April 18, 2012
Rays clobber Jays 12-2
By Mike Rutsey, QMI Agency
TORONTO - They got to Brandon Morrow early and they got to him often.
With no command of his fastball, save for firing it letter high over the middle of the plate, Morrow was defenceless Wednesday night against the Tampa Bay Rays.
It was the second consecutive start for Morrow that he didn’t have his ‘A’ game and this one was his poorest effort of the three he has produced this season.
A two-run home run clubbed by Ben Zobrist in the opening inning set the tone for what his night would be like and when it was over it was the Rays that had secured a 12-2 laugher.
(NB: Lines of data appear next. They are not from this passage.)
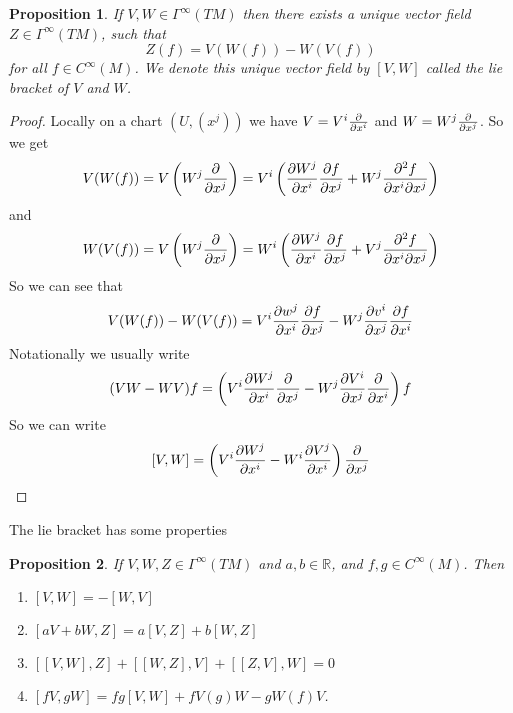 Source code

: \documentclass[a4paper]{article}
\newtheorem*{prop}{Proposition}
\begin{document}
\begin{prop}
  If $V,W \in \Gamma^{\infty}(TM)$ then there exists a unique vector field $Z \in \Gamma^{\infty}(TM)$, such that 
  \[
    Z(f) = V(W(f)) - W(V(f))
  \]
  for all $f \in C^{\infty}(M)$. We denote this unique vector field by $[V,W]$ called the lie bracket of $V$ and $W$.
\end{prop}

\begin{proof}
  Locally on a chart $(U, (x^j))$ we have $V = V^i \pdv{}{x^i}$ and $W = W^j\pdv{}{x^j}$. So we get
  \[
    V(W(f)) = V\left(W^j\pdv{}{x^j}\right) = V^i\left(\pdv{W^j}{x^i} \pdv{f}{x^j} + W^j \frac{\partial^2 f}{\partial x^i \partial x^j} \right)
  \]
  and
  \[
    W(V(f)) = V\left(W^j\pdv{}{x^j}\right) = W^i\left(\pdv{W^j}{x^i} \pdv{f}{x^j} + V^j \frac{\partial^2 f}{\partial x^i \partial x^j} \right)
  \]
  So we can see that
  \[
    V(W(f)) - W(V(f)) =  V^i \pdv{w^j}{x^i} \pdv{f}{x^j} - W^j\pdv{v^i}{x^j}\pdv{f}{x^i}
  \]
  Notationally we usually write
  \[
    \begin{aligned}
      (VW - WV)f &= \left(V^i \pdv{W^j}{x^i} \pdv{}{x^j} - W^j \pdv{V^i}{x^j}\pdv{}{x^i} \right)f \\
    \end{aligned}
  \]
  So we can write
  \[
    [V,W] = \left( V^i \pdv{W^j}{x^i} - W^i \pdv{V^j}{x^i} \right) \pdv{}{x^j}
  \]
\end{proof}
The lie bracket has some properties
\begin{prop}
  If $V,W,Z \in \Gamma^{\infty}(TM)$ and $a,b \in \mathds{R}$, and $f,g \in C^{\infty}(M)$. Then
  \begin{enumerate}
    \item $[V,W] = -[W,V]$ 
    \item $[aV + bW, Z] = a[V,Z] + b[W,Z]$
    \item $[[V,W], Z] + [[W,Z],V] + [[Z,V],W] = 0$
    \item $[fV, gW] = fg[V,W] + fV(g)W - gW(f)V$.
  \end{enumerate}
\end{prop}
\end{document}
Six of those runs came against Morrow while reliever Carlos Villanueva — who hasn’t seen action since the third game of the season in Cleveland — was roasted for six runs in the ninth including a grand slam by Luke Scott.
In the lonely Jays clubhouse after the game, Morrow was a disconsolate figure.
“I wasn’t very good with my fastball at all,” Morrow started off. “Poor command and I thought it was flat in the zone and it found a lot of barrels.”
Morrow lasted six innings logging just one 1-2-3 inning. Over the others he allowed the six runs on eight hits and three walks and surrendered three home runs to match his career high.
“I tried a number of times to get my curveball over but that wasn’t working for me,” Morrow continued. “I had a decent changeup but when you have poor fastball command like that things aren’t going to go well.”
Throughout the spring and in his first start Morrow excelled at keeping his fastball down in the zone and mixing in his secondary pitches. In his last two starts, though, the fastball has crept up and things have started to go off the rails.
“Obviously I’m going to continue to work on what I’ve been working on,” he said of what his side session will focus on. “Keeping it down in the zone and on the corners tonight was pretty poor.”
The Rays, sniffing blood, compounded Morrow’s problems by jumping on him early and not allowing him to find a groove with his secondary stuff.
Left fielder Matt Joyce was a constant irritant. He doubled and scored in his first two at-bats then slugged the first of two solo shots the Rays would strike in the sixth.
“He got behind a few guys and when he missed up, they didn’t miss it,” Jays catcher Jeff Mathis said of Morrow. “They weren’t missing his mistakes.”
The rubber game in the series goes Thursday with Henderson Alvarez starting for the Jays.
There wasn’t much to like from the Jays this day. Offensively they couldn’t bunch their hits — they managed 12 — stranded 11 runners on base and were just 1-for-6 with runners in scoring position.
Mathis provided the only fireworks for the Jays with his solo shot off starter David Price in the second.
“We got some hits but they were scattered throughout and we didn’t have the ability to bunch anything together,” manager John Farrell said.
Getting Morrow back on the beam is now a top priority. This is the season he was expected to make his great leap forward and become a solid 1A to No. 1 starter Ricky Romero.
Three starts in Morrow is hardly a train wreck but he is still looking for his first win and trending in the wrong direction.
Morrow has the great arm and terrific stuff and it’s just a matter of harnessing that ability.
The Jays thought they had him on the right track this spring but in tight spots, when push comes to shove, old habits creep back in and that may be where Morrow finds himself now.
It’s up to Morrow and the Jays to reverse that course.
STAYS WITH LIND
Manager John Farrell doesn’t platoon the left-handed hitting Lind but he usually sits him down against some of the tougher lefties.
Despite the fact there are few left-handers tougher than Price, Lind was in the lineup Wednesday.
Lind, though, seems to be able to raise his game when going against the Rays. In 73 prior games, the first baseman has posted an OPS of .846 with 16 home runs. The 16 homers, meanwhile, are the most that he has hit vs. any team in the league.
In Tuesday’s game, Lind was 3-for-4 with a two-run home run and three RBIs. All three of his hits were to the opposite field, which is a sign that Lind is seeing the ball well. During spring training Lind worked on not chasing pitches out of the strike zone, to display controlled aggression within the zone and he’s carried that into the season.
“He demonstrated that (ability) in spring training where he took a number of borderline pitches. He’s made a conscious effort and done a good job with it,” Farrell said. “Every year we meet with every player and we outline some things that we’d like to make some adjustments with and that was one of them with Adam.”
Lind, though, had no luck against Price going 0-for-3.